Requirement: Output consists of the line that contains "страницы и приложение" plus every later line of the material below, each one duplicated exactly.

Information:
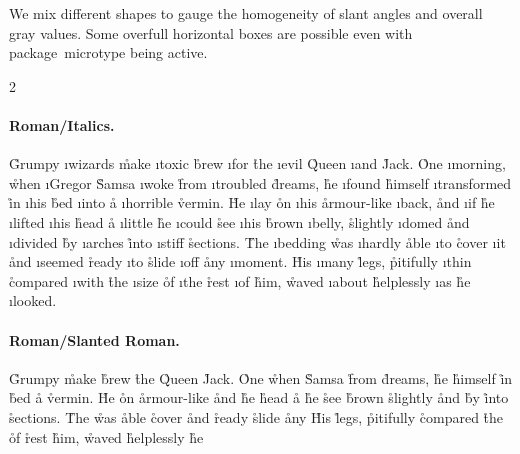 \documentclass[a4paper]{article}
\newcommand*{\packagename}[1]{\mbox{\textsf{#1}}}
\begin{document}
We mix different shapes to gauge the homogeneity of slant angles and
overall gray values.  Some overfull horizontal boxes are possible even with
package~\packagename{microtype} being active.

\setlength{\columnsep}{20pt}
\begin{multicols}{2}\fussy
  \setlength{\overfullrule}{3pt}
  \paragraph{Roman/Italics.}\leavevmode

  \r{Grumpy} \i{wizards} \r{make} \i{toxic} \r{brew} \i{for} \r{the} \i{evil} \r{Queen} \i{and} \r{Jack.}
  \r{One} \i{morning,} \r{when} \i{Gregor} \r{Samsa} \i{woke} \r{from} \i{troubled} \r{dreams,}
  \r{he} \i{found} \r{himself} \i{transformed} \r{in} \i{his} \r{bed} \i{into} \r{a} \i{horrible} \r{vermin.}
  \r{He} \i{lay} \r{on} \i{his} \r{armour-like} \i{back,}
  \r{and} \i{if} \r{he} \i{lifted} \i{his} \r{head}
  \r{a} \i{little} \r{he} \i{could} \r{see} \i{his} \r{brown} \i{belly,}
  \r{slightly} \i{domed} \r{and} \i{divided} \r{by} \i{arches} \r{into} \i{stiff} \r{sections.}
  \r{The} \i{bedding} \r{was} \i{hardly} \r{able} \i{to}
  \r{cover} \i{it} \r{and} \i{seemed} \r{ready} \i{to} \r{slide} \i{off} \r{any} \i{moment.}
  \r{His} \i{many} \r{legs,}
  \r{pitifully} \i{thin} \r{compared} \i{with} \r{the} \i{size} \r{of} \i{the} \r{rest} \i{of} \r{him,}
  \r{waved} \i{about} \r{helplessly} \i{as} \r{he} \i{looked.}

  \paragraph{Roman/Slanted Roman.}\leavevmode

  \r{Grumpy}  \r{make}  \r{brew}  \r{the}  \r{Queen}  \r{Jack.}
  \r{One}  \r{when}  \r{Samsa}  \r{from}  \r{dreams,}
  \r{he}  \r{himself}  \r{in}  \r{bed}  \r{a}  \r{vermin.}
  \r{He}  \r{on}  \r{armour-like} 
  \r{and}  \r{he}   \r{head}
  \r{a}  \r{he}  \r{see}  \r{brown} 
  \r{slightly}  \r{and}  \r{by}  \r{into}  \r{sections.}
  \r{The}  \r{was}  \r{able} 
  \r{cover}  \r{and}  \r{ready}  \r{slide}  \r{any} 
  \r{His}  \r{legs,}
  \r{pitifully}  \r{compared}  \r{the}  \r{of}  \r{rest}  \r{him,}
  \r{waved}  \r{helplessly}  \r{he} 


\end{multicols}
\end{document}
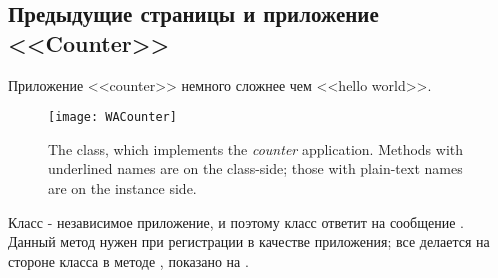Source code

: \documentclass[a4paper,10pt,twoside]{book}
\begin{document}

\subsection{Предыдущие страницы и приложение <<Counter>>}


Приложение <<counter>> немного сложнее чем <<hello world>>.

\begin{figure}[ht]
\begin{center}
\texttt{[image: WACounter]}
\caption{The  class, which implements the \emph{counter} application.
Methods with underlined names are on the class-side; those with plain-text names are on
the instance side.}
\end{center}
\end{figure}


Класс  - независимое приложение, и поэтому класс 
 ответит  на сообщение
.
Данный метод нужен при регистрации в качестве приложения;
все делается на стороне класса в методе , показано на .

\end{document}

Exercise result:
\subsection{Предыдущие страницы и приложение <<Counter>>}


Приложение <<counter>> немного сложнее чем <<hello world>>.

\begin{figure}[ht]
\begin{center}
\texttt{[image: WACounter]}
\caption{The  class, which implements the \emph{counter} application.
Methods with underlined names are on the class-side; those with plain-text names are on
the instance side.}
\end{center}
\end{figure}


Класс  - независимое приложение, и поэтому класс 
 ответит  на сообщение
.
Данный метод нужен при регистрации в качестве приложения;
все делается на стороне класса в методе , показано на .

\end{document}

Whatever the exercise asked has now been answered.